La scène se déroule comme un cauchemar irréel : la rue est cernée par un contingent de policiers qui a investi les lieux. Les curieux sont rassemblés à une distance sécuritaire. L'image d'Anastasia, inerte sur le sol et en partie dévêtue, me hante. Son regard vide est figé dans l'éternité d'une tragédie. J'essaie de chasser ces images, de les repousser dans les recoins de ma mémoire.

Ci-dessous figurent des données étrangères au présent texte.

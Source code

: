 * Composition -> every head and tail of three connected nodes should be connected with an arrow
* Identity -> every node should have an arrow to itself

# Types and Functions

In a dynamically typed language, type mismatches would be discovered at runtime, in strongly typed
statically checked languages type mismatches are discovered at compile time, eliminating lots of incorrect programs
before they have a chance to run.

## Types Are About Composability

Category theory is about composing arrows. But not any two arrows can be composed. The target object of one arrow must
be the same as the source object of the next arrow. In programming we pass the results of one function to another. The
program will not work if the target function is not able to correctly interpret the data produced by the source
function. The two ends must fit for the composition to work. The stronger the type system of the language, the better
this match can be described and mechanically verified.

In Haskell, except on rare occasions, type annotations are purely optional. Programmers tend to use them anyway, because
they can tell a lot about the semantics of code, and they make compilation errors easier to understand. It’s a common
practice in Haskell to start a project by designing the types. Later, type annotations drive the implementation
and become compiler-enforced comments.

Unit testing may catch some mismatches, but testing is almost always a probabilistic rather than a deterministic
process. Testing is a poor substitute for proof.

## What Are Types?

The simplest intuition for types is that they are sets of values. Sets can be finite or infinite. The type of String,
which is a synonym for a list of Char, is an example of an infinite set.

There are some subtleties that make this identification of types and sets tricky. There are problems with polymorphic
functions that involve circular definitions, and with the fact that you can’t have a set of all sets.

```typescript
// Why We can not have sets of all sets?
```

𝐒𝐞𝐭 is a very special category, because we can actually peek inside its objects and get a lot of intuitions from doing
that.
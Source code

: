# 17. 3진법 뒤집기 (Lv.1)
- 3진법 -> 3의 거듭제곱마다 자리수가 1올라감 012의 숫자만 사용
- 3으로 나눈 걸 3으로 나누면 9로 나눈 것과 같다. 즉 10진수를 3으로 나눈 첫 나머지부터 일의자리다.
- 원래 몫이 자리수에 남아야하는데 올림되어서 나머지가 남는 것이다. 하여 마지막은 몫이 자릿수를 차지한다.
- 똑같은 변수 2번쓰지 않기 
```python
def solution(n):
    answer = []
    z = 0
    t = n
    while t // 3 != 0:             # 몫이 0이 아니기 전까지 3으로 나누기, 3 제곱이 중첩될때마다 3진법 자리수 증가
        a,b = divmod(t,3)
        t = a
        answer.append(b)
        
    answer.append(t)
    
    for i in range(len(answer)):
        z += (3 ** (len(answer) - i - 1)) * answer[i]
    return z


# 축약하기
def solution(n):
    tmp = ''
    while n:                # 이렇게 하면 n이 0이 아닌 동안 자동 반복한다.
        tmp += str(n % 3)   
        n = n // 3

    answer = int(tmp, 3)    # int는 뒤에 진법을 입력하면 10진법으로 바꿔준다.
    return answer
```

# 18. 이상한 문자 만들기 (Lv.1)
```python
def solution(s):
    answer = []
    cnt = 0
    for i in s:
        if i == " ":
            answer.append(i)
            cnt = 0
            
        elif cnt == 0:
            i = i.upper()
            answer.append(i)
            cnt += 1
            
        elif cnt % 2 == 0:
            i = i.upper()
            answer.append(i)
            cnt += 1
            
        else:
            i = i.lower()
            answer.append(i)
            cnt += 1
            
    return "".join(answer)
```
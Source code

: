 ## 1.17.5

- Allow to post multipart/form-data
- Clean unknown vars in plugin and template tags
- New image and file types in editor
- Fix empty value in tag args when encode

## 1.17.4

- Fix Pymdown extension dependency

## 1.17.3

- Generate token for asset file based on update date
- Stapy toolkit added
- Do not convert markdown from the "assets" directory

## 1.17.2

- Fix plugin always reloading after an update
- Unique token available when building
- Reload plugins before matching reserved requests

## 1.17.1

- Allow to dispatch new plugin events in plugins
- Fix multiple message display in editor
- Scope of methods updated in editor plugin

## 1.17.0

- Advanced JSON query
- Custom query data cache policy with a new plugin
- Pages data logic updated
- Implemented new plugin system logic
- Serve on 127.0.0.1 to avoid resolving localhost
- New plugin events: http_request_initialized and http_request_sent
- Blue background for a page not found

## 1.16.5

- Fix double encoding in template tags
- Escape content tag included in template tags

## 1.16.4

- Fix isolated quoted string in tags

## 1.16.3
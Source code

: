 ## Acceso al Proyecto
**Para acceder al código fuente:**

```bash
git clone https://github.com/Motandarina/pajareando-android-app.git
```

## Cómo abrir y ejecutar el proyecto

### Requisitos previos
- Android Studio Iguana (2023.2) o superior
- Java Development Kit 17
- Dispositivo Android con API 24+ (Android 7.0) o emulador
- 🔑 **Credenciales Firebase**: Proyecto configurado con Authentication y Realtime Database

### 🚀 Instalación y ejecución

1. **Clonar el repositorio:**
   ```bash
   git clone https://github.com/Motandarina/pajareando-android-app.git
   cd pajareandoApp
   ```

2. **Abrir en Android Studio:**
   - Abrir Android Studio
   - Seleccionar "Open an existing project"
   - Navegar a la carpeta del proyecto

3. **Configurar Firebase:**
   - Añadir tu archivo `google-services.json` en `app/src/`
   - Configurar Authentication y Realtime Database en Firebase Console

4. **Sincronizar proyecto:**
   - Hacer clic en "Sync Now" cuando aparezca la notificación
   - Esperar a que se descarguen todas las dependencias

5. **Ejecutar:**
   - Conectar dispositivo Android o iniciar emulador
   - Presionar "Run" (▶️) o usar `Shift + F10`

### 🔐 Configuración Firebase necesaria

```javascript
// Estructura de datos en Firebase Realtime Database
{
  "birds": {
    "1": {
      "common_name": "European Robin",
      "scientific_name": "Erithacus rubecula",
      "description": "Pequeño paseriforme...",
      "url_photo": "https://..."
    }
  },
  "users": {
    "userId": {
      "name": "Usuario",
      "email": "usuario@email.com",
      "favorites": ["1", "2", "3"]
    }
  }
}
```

Mais elles refusent de me libérer de leur emprise morbide.

Je serre un peu plus fort le volant entre mes doigts.

Le visage cagoulé de Woody surgit dans mes pensées telle une ombre menaçante. Ses yeux, d'un bleu d'acier dur et froid, m'ont désarmée pendant l'attaque. Je ne pourrais jamais oublier son regard emplie de fureur et de folie. Celui qui m'a figée quelques secondes tant la haine qui en ressortait était immense. Il me suit comme un prédateur invisible.

— Woody, balbutié-je troublée. Je te hais.

Mon cœur s'emballe à la simple évocation de son nom. Woody. Il résonne comme un écho épouvantable dans le silence de ma voiture.

Je me sens piégée, écrasée par mes émotions.

Je tente de reprendre mon souffle, mais l'air semble se raréfier autour de moi. Les ténèbres de cette nuit funeste m'engloutissent à nouveau. Mes mains cramponnent le volant.

— Tu es en Irlande, Juliette. Pas au Canada, me répété-je. Il n'est pas là...

C'est alors qu'une lumière extérieure perce l'obscurité. Une voiture, dont je reconnais la plaque d'immatriculation, se gare sur le petit parking de la ville qui est quasi plein. Mon regard s'élève et croise celui du conducteur qui n'est autre qu'Andrew. Il est accompagné de trois amis. Ensemble, ils sortent du véhicule. Leurs silhouettes se dessinent dans la pénombre et des éclats de rire s'élèvent.

Immédiatement, je prends une grande inspiration et je tente de cacher le trouble qui m'anime.

Andrew s'approche lentement et je m'extirpe de la voiture parce que je sais qu'un peu d'air frais me fera du bien.

— Juliette, ça va ?

J'aimerais lui répondre mais ma gorge est nouée.

— Juliette ?

À cet instant, je comprends que mes yeux sont embués de larmes.

Andrew, soucieux, se tient devant moi. Il dit à ses amis de ne pas l'attendre, qu'il les rejoindra. Je me mords la lèvre inférieure, luttant pour contenir les émotions qui menacent de s'exprimer.

— Je vais bien, murmuré-je, d'une voix à peine audible.

— Ce n'est pas l'impression que vous donnez, dit-il en s'approchant un peu plus.

Doucement et avec bienveillance, il pose sa main sur mon épaule. Sans rien dire, j'ai suivi son geste du regard.

— Vous tremblez, observe-t-il en inspectant la voiture d'un rapide coup d'œil.

— La journée a été fatigante. C'est juste la pression qui...

Le grand blond hoche la tête, compréhensif, tandis que je fuis son regard sans parvenir à retenir mes larmes. Elles sont indomptables et glissent sur mon visage. Gênée de dévoiler mes faiblesses, j'essuie mes joues du bout de mes manches. Andrew, silencieux et réconfortant, me prend dans ses bras sans hésitation. La chaleur de son étreinte m'envahit. Submergée par l'émotion, je n'ai pas la force de le repousser. Durant ce moment de vulnérabilité, sa présence devient un rempart contre la tempête qui agite mon âme.